These were the last words of theologian Dietrich Bonhoeffer, the brilliant and courageous 39 year old Lutheran Pastor and opponent of Nazism.
In 1933, two days after Adolf Hitler became chancellor of Germany, Dietrich Bonhoeffer, lecturer at Berlin University, took to the radio and denounced the Nazi Fuhrerprinzip, the leadership principle that was merely a synonym for dictatorship. Bonhoeffer’s broadcast was cut off before he could finish. Shortly thereafter, he moved to London to pastor a German congregation, while also giving support to the Confessing Church movement in Germany, a declaration by Lutheran and evangelical pastors and theologians that they would not have their churches co-opted by the Nazi government for propagandistic purposes. Bonhoeffer returned to Germany in 1935 to run a seminary for the Confessing Church; the government closed it in 1937.
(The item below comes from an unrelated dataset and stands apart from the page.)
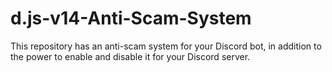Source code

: # d.js-v14-Anti-Scam-System
This repository has an anti-scam system for your Discord bot, in addition to the power to enable and disable it for your Discord server.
In February 1938, Bonhoeffer made an initial contact with members of the German Resistance when his brother-in-law Hans von Dohnányi introduced him to a group seeking Hitler’s overthrow at Abwehr, the German military intelligence service. Bonhoeffer left for the United States in June 1939 at the invitation of Union Theological Seminary in New York. Amid much inner turmoil, he soon regretted his decision and returned after two weeks, despite strong pressures from his friends to stay. He wrote of his decision:
“I have come to the conclusion that I made a mistake in coming to America. I must live through this difficult period in our national history with the people of Germany. I will have no right to participate in the reconstruction of Christian life in Germany after the war if I do not share the trials of this time with my people … Christians in Germany will have to face the terrible alternative of either willing the defeat of their nation in order that Christian civilization may survive or willing the victory of their nation and thereby destroying civilization. I know which of these alternatives I must choose but I cannot make that choice from security.”
Bonhoeffer’s continued vocal objections to Nazi policies resulted in his losing his freedom to lecture or publish. He soon joined the German resistance movement, even the plot to assassinate Hitler. In April 1943, shortly after becoming engaged to be married, Bonhoeffer was arrested by the Gestapo. Evidence implicating him in the plot to overthrow the government came to light and he was court-martialed and sentenced to die. While in prison, he acted as a counselor and pastor to prisoners of all denominations.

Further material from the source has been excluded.